§ **PROVIDED INFORMATION**:
- - - - -

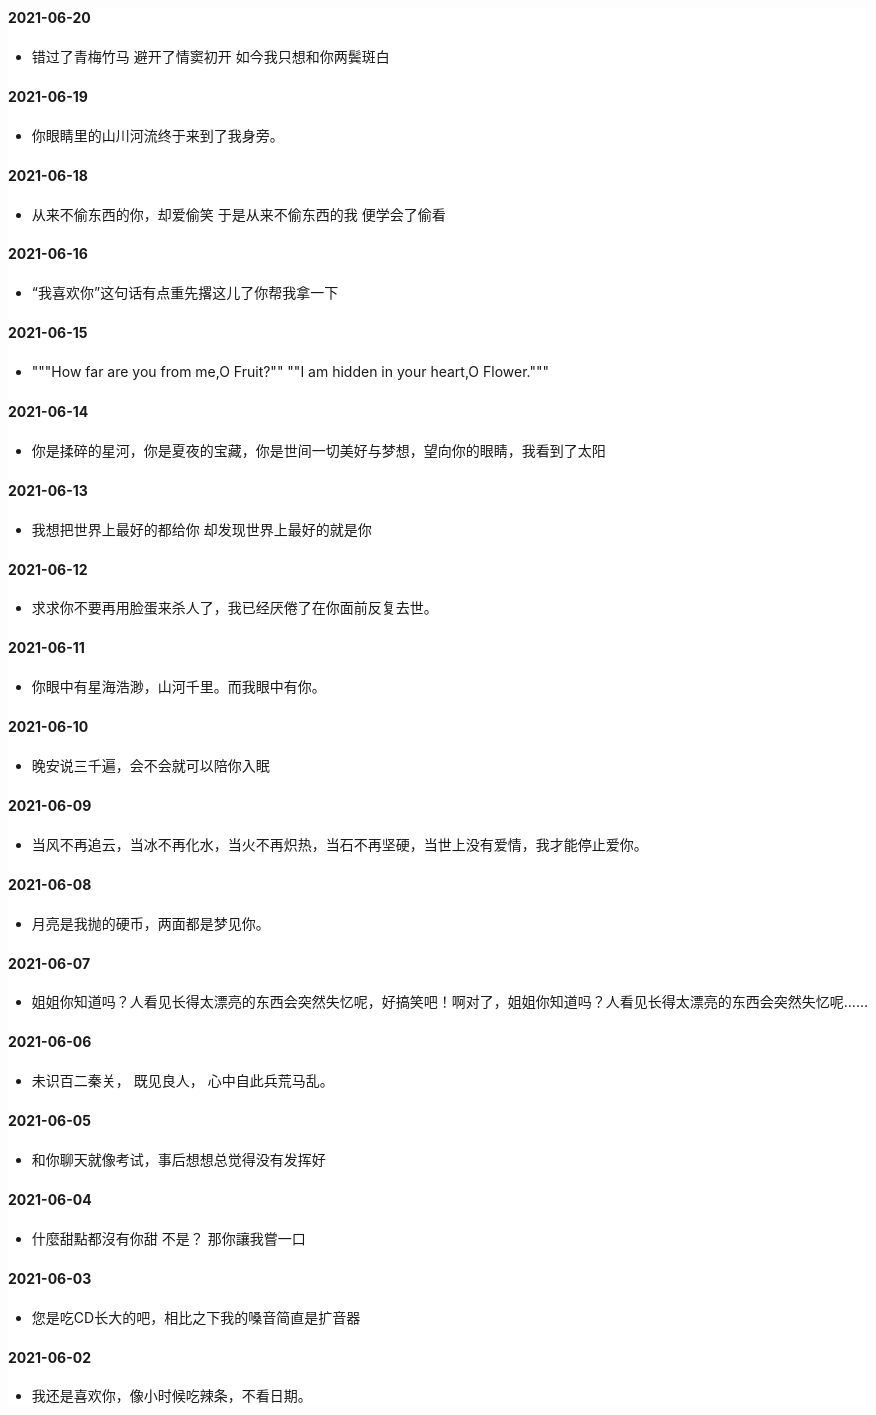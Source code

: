 #### 2021-06-20
- 错过了青梅竹马 避开了情窦初开 如今我只想和你两鬓斑白

#### 2021-06-19
- 你眼睛里的山川河流终于来到了我身旁。

#### 2021-06-18
- 从来不偷东西的你，却爱偷笑 于是从来不偷东西的我 便学会了偷看

#### 2021-06-16
- “我喜欢你”这句话有点重先撂这儿了你帮我拿一下​

#### 2021-06-15
- """How far are you from me,O Fruit?"" ""I am hidden in your heart,O Flower."""

#### 2021-06-14
- 你是揉碎的星河，你是夏夜的宝藏，你是世间一切美好与梦想，望向你的眼睛，我看到了太阳

#### 2021-06-13
- 我想把世界上最好的都给你 却发现世界上最好的就是你

#### 2021-06-12
- 求求你不要再用脸蛋来杀人了，我已经厌倦了在你面前反复去世。

#### 2021-06-11
- 你眼中有星海浩渺，山河千里。而我眼中有你。

#### 2021-06-10
- 晚安说三千遍，会不会就可以陪你入眠

#### 2021-06-09
- 当风不再追云，当冰不再化水，当火不再炽热，当石不再坚硬，当世上没有爱情，我才能停止爱你。

#### 2021-06-08
- 月亮是我抛的硬币，两面都是梦见你。

#### 2021-06-07
- 姐姐你知道吗？人看见长得太漂亮的东西会突然失忆呢，好搞笑吧！啊对了，姐姐你知道吗？人看见长得太漂亮的东西会突然失忆呢……

#### 2021-06-06
- 未识百二秦关， 既见良人， 心中自此兵荒马乱。

#### 2021-06-05
- 和你聊天就像考试，事后想想总觉得没有发挥好

#### 2021-06-04
- 什麼甜點都沒有你甜 不是？ 那你讓我嘗一口

#### 2021-06-03
- 您是吃CD长大的吧，相比之下我的嗓音简直是扩音器

#### 2021-06-02
- 我还是喜欢你，像小时候吃辣条，不看日期。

- - - - -

§ **EXERCISE DESCRIPTION**:
Lines from the one containing "- 您是吃CD长大的吧，相比之下我的嗓音简直是扩音器" through the final line of the entries are the only ones to print, and each must match exactly.

§ **EXERCISE RESPONSE**:
- 您是吃CD长大的吧，相比之下我的嗓音简直是扩音器

#### 2021-06-02
- 我还是喜欢你，像小时候吃辣条，不看日期。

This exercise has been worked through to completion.